There were the same complaints about the new round of Star Wars movies, because they were full of in-jokes and references that only apparently mattered to the hardcore Star Wars fan. Never mind that more than half the fucking population of the whole fucking world are probably hardcore Star Wars fans, (even if they won’t always admit it), it's just easier to sneer at the nerds.
But I saw screw it. Chuck it all into the mix, all of it. This is everything that has been building since the first Iron Man and Hulk films. If there was ever an end-goal for all the dumb TV shows, and all the dopey movies, it's here. And if they're going to go crazy on cameo appearances, then go all the way, throw it all in, and see what happens.
There is no harm in giving the Agents of SHIELD three seconds of screen time, or seeing the Netflix Defenders doing their street level thing, even as the Guardians of the Galaxy are flying over their heads, while the other big guns get to flex and fight.
The unparalleled success of the Marvel movies is evident in all the imitators trying to get their shared universes up, (still a lot harder than it looks, otherwise everybody would be doing it), and this is the time to celebrate that success.
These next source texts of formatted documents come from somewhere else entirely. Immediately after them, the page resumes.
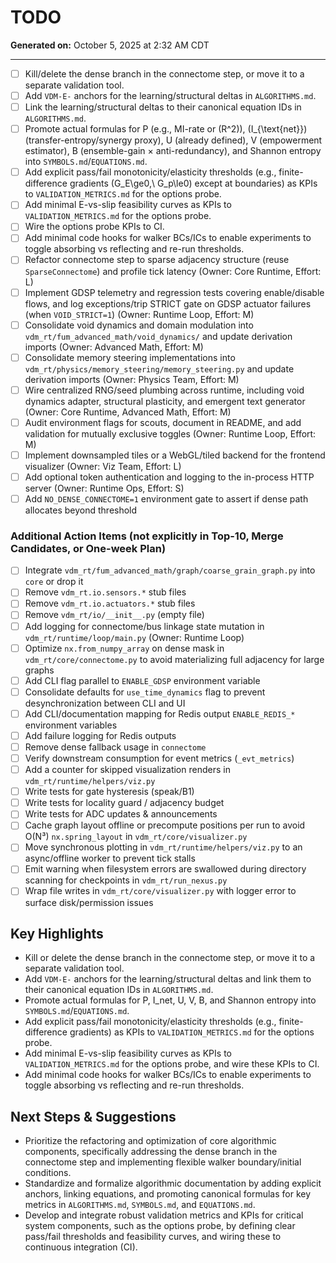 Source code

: # TODO

**Generated on:** October 5, 2025 at 2:32 AM CDT

---

- [ ] Kill/delete the dense branch in the connectome step, or move it to a separate validation tool.
- [ ] Add `VDM-E-` anchors for the learning/structural deltas in `ALGORITHMS.md`.
- [ ] Link the learning/structural deltas to their canonical equation IDs in `ALGORITHMS.md`.
- [ ] Promote actual formulas for P (e.g., MI-rate or (R^2)), (I_{\text{net}}) (transfer-entropy/synergy proxy), U (already defined), V (empowerment estimator), B (ensemble-gain × anti-redundancy), and Shannon entropy into `SYMBOLS.md`/`EQUATIONS.md`.
- [ ] Add explicit pass/fail monotonicity/elasticity thresholds (e.g., finite-difference gradients (G_E\ge0,\ G_p\le0) except at boundaries) as KPIs to `VALIDATION_METRICS.md` for the options probe.
- [ ] Add minimal E-vs-slip feasibility curves as KPIs to `VALIDATION_METRICS.md` for the options probe.
- [ ] Wire the options probe KPIs to CI.
- [ ] Add minimal code hooks for walker BCs/ICs to enable experiments to toggle absorbing vs reflecting and re-run thresholds.
- [ ] Refactor connectome step to sparse adjacency structure (reuse `SparseConnectome`) and profile tick latency (Owner: Core Runtime, Effort: L)
- [ ] Implement GDSP telemetry and regression tests covering enable/disable flows, and log exceptions/trip STRICT gate on GDSP actuator failures (when `VOID_STRICT=1`) (Owner: Runtime Loop, Effort: M)
- [ ] Consolidate void dynamics and domain modulation into `vdm_rt/fum_advanced_math/void_dynamics/` and update derivation imports (Owner: Advanced Math, Effort: M)
- [ ] Consolidate memory steering implementations into `vdm_rt/physics/memory_steering/memory_steering.py` and update derivation imports (Owner: Physics Team, Effort: M)
- [ ] Wire centralized RNG/seed plumbing across runtime, including void dynamics adapter, structural plasticity, and emergent text generator (Owner: Core Runtime, Advanced Math, Effort: M)
- [ ] Audit environment flags for scouts, document in README, and add validation for mutually exclusive toggles (Owner: Runtime Loop, Effort: M)
- [ ] Implement downsampled tiles or a WebGL/tiled backend for the frontend visualizer (Owner: Viz Team, Effort: L)
- [ ] Add optional token authentication and logging to the in-process HTTP server (Owner: Runtime Ops, Effort: S)
- [ ] Add `NO_DENSE_CONNECTOME=1` environment gate to assert if dense path allocates beyond threshold

### Additional Action Items (not explicitly in Top-10, Merge Candidates, or One-week Plan)
- [ ] Integrate `vdm_rt/fum_advanced_math/graph/coarse_grain_graph.py` into `core` or drop it
- [ ] Remove `vdm_rt.io.sensors.*` stub files
- [ ] Remove `vdm_rt.io.actuators.*` stub files
- [ ] Remove `vdm_rt/io/__init__.py` (empty file)
- [ ] Add logging for connectome/bus linkage state mutation in `vdm_rt/runtime/loop/main.py` (Owner: Runtime Loop)
- [ ] Optimize `nx.from_numpy_array` on dense mask in `vdm_rt/core/connectome.py` to avoid materializing full adjacency for large graphs
- [ ] Add CLI flag parallel to `ENABLE_GDSP` environment variable
- [ ] Consolidate defaults for `use_time_dynamics` flag to prevent desynchronization between CLI and UI
- [ ] Add CLI/documentation mapping for Redis output `ENABLE_REDIS_*` environment variables
- [ ] Add failure logging for Redis outputs
- [ ] Remove dense fallback usage in `connectome`
- [ ] Verify downstream consumption for event metrics (`_evt_metrics`)
- [ ] Add a counter for skipped visualization renders in `vdm_rt/runtime/helpers/viz.py`
- [ ] Write tests for gate hysteresis (speak/B1)
- [ ] Write tests for locality guard / adjacency budget
- [ ] Write tests for ADC updates & announcements
- [ ] Cache graph layout offline or precompute positions per run to avoid O(N³) `nx.spring_layout` in `vdm_rt/core/visualizer.py`
- [ ] Move synchronous plotting in `vdm_rt/runtime/helpers/viz.py` to an async/offline worker to prevent tick stalls
- [ ] Emit warning when filesystem errors are swallowed during directory scanning for checkpoints in `vdm_rt/run_nexus.py`
- [ ] Wrap file writes in `vdm_rt/core/visualizer.py` with logger error to surface disk/permission issues

## Key Highlights

* Kill or delete the dense branch in the connectome step, or move it to a separate validation tool.
* Add `VDM-E-` anchors for the learning/structural deltas and link them to their canonical equation IDs in `ALGORITHMS.md`.
* Promote actual formulas for P, I_net, U, V, B, and Shannon entropy into `SYMBOLS.md`/`EQUATIONS.md`.
* Add explicit pass/fail monotonicity/elasticity thresholds (e.g., finite-difference gradients) as KPIs to `VALIDATION_METRICS.md` for the options probe.
* Add minimal E-vs-slip feasibility curves as KPIs to `VALIDATION_METRICS.md` for the options probe, and wire these KPIs to CI.
* Add minimal code hooks for walker BCs/ICs to enable experiments to toggle absorbing vs reflecting and re-run thresholds.

## Next Steps & Suggestions

* Prioritize the refactoring and optimization of core algorithmic components, specifically addressing the dense branch in the connectome step and implementing flexible walker boundary/initial conditions.
* Standardize and formalize algorithmic documentation by adding explicit anchors, linking equations, and promoting canonical formulas for key metrics in `ALGORITHMS.md`, `SYMBOLS.md`, and `EQUATIONS.md`.
* Develop and integrate robust validation metrics and KPIs for critical system components, such as the options probe, by defining clear pass/fail thresholds and feasibility curves, and wiring these to continuous integration (CI).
It might come at the expense of some emotional depth, but this is not the film for that.
This is the film to go crazy.
After all, anything less, anything that is held back for whatever reason, will leave a significant part of the audience feeling shortchanged. What is the point of holding back now? Why bother saving something for later?
Put it all out on the table, and get the barest taste of the sprawling, mad magnificence of Marvel's super-heroes. We can all keep up.